Hot and Sour Soup

3 cartons of Campbell's Low Sodium Chicken Broth
1 14g (.5 oz.) package dried shiitake mushrooms, reconstituted and chopped
1 can sliced bamboo shoots, drained
3 tbsp. soy sauce
2 1/2 tbsp. fresh lemon juice
1-1" piece of ginger
1 cup leftover pork, cut into small strips
2 tbsp. rice vinegar
1 tsp. pepper
350 g PC Blue Menu extra firm tofu, drained and cut into cubes
1 carrot, cut into 1" strips and julienned
1 can beansprouts, drained
Green tops of 3 green onions, cut into 1" strips and julienned
3 tbsp. cornstartch
6 tbsp. water
2 large egg whites, beaten
1-2 tbsp. sriracha hot chile sauce
1 tbsp. toasted sesame oil

Combine first eight ingredients.

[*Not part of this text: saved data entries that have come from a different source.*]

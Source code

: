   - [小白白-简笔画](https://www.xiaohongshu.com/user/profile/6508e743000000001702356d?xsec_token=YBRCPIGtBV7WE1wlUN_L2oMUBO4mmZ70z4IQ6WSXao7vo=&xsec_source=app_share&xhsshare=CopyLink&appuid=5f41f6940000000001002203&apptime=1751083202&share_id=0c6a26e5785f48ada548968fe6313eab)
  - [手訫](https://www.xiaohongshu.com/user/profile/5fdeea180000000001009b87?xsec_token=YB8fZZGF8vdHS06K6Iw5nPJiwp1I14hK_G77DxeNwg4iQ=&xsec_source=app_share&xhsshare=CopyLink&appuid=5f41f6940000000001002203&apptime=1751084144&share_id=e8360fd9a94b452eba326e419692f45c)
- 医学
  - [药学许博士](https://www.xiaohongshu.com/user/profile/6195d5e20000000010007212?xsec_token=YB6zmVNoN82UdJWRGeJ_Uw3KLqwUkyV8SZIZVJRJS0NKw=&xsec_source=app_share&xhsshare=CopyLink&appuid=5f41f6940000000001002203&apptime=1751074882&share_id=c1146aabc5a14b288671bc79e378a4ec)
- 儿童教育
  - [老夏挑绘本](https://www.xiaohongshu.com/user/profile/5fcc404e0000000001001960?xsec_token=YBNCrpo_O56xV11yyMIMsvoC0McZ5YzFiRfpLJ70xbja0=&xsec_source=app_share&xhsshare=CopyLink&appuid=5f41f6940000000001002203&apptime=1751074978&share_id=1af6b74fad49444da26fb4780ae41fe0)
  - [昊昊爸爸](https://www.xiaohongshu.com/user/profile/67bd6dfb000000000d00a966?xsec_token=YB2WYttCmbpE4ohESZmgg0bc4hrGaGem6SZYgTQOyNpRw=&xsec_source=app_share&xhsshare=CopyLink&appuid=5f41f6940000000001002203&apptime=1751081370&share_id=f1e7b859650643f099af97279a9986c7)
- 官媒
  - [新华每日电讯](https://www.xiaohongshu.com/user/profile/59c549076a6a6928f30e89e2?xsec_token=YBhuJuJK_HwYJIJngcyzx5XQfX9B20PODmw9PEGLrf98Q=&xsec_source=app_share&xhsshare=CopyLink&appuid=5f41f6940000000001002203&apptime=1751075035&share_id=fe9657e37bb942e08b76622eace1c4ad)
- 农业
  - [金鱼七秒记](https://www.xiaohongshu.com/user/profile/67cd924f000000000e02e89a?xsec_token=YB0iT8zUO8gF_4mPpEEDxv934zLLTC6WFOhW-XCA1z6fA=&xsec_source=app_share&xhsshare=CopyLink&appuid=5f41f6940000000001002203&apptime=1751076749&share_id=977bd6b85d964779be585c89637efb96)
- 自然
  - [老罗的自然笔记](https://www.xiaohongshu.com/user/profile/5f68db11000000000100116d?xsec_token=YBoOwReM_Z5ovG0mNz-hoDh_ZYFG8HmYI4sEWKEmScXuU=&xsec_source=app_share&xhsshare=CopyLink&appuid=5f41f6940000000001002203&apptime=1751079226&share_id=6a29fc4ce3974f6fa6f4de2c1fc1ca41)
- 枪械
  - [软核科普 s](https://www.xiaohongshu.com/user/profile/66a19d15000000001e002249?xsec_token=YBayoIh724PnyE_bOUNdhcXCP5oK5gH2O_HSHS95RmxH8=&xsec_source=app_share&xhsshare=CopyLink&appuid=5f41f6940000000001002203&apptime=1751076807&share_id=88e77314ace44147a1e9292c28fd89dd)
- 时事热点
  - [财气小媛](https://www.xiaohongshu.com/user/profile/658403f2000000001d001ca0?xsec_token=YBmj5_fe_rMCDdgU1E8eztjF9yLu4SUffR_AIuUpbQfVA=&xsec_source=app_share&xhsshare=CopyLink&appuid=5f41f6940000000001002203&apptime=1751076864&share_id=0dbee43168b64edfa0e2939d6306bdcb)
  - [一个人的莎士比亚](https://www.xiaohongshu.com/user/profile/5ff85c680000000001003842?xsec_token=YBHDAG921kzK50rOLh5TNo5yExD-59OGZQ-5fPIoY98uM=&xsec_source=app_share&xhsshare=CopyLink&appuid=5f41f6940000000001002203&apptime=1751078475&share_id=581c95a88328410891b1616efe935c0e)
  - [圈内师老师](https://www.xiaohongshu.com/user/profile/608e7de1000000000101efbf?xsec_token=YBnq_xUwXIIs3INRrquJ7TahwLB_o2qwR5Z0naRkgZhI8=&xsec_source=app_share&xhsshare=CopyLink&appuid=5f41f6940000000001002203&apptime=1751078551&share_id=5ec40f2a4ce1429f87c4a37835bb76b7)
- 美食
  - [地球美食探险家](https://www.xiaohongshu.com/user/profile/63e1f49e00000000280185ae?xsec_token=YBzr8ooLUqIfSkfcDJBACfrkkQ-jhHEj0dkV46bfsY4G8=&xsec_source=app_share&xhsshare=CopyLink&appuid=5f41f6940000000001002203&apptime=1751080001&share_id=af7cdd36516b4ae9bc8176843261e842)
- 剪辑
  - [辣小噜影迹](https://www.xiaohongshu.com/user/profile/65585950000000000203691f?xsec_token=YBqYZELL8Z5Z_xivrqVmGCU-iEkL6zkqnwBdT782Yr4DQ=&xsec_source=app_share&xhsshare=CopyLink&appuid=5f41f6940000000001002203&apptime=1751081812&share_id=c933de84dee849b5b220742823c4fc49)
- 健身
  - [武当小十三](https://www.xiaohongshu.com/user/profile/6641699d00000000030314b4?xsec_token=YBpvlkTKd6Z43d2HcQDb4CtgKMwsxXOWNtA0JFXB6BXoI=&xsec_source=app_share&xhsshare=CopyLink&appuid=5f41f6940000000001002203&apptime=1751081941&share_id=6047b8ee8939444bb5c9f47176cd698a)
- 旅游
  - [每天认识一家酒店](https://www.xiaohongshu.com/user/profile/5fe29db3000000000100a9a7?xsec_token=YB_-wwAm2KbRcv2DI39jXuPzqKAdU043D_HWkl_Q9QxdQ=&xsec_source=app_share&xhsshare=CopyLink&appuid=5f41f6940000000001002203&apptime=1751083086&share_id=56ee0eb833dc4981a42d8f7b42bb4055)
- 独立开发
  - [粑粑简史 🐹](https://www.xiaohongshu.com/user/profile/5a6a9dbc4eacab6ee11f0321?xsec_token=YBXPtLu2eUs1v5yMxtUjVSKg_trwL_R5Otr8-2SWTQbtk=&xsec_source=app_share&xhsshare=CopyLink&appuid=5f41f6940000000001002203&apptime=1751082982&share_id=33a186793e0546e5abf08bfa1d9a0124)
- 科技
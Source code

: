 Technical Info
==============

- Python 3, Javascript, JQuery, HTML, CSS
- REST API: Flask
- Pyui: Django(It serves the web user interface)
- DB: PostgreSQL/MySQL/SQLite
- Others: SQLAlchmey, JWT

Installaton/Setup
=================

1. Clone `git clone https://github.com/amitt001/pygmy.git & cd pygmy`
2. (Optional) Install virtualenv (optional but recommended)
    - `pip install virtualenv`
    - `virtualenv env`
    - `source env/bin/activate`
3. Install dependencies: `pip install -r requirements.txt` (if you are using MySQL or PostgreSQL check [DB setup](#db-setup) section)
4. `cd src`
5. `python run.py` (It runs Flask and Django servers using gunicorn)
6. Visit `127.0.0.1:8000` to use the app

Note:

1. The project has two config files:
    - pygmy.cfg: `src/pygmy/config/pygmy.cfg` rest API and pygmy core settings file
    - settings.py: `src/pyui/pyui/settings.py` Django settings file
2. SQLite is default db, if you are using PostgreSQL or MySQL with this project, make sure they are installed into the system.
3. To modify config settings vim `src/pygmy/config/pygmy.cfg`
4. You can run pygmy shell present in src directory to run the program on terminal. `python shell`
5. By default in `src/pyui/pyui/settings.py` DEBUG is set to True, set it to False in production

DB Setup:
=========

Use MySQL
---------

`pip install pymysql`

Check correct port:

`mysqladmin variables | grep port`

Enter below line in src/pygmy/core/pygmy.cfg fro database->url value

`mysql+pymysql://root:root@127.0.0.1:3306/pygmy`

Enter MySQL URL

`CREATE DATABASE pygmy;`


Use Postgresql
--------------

Bring to a boil, reduce and simmer 5 minutes. Add vinegar, pepper, beansprouts, carrot, green onion and tofu. Cook 2 minutes. Combine cornstartch and water; add to pan and cook 1 minute, stirring constantly. Slowly drizzle in egg whites while stirring. Remove from heat and stir in hot chile sauce and sesame oil.